To deal with these conceptual and empirical problems, weakened versions of a GMS and alternative proposals have been put forward. One suggestion is that different magnitude representations are processed separately, but interact at later decisional or motor stages. Separate dimension specific representations might share a decision procedure or a common comparison process (e.g., Feigenson, 2007; Chiou et al., 2012; Dewind and Brannon, 2012; Vicario, 2013). This echoes with our suggestion that the CDE is related to decision processes and is therefore observed whenever the magnitude of two stimuli is compared (Van Opstal et al., 2008; see also Cohen Kadosh et al., 2008). Previous work demonstrated that the interaction between different magnitude dimensions, such as space and numbers, can also originate from similar interactions at the decision stage (Gevers et al., 2006). In line with this, it was recently proposed that the observed interaction between random movement generation and the perception of numbers (Daar and Pratt, 2008; Vicario, 2012) could be caused by an early competition between decisional processes (Vicario, 2012). An alternative but not mutually exclusive suggestion is that the mapping of different magnitudes onto each other occurs in working memory because of task demands. The importance of how stimuli are encoded in working memory was recently investigated for the interaction between numbers and space. When participants were asked to retain a series of numbers in memory while they were performing a go/no-go parity judgment task, Van Dijck and Fias (2011) showed that the relation between numbers and space depended on the serial encoding of the number stimuli in working memory rather than the magnitude of the numbers.

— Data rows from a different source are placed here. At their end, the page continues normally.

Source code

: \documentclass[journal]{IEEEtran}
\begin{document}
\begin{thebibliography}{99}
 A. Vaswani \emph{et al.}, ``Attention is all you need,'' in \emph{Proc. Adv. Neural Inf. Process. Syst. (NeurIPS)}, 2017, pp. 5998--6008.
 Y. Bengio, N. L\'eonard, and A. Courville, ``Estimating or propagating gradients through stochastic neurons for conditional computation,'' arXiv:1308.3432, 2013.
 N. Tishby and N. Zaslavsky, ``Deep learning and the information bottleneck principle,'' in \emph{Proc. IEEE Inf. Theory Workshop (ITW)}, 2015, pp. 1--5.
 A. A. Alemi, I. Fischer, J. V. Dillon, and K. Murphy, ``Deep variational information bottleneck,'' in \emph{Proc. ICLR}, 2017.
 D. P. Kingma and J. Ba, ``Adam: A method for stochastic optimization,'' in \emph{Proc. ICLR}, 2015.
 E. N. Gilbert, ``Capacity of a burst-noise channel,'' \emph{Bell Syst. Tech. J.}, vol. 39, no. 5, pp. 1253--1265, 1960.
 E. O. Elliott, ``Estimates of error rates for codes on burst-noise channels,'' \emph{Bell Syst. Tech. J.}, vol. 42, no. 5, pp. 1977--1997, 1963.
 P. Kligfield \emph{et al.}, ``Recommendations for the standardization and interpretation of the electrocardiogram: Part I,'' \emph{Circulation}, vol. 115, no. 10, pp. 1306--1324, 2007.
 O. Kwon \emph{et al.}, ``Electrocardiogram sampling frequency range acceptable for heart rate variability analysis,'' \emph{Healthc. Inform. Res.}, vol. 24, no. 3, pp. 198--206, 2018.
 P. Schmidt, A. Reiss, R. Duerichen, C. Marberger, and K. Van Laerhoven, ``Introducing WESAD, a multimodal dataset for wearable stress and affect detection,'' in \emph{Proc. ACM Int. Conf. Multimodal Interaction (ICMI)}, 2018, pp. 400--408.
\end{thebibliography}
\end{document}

The observation that an interaction between different types of magnitude is only present when they are part of the task context (Cappelletti et al., 2011) or in trained experts (Rusconi et al., 2006) could also point to the need to actively encode stimuli in working memory.
In sum, although there is a bulk of evidence showing crosstalk and commonalities between magnitude dimensions, a magnitude system in which these dimensions are monotonically mapped to each other faces many empirical and conceptual difficulties. We propose instead that overlap in computational constraints, working memory, or decision/response processes across quantitative dimensions and tasks may account for observed similarities.
Filip Van Opstal is a postdoctoral fellow of the Research Foundation - Flanders (FWO-Vlaanderen).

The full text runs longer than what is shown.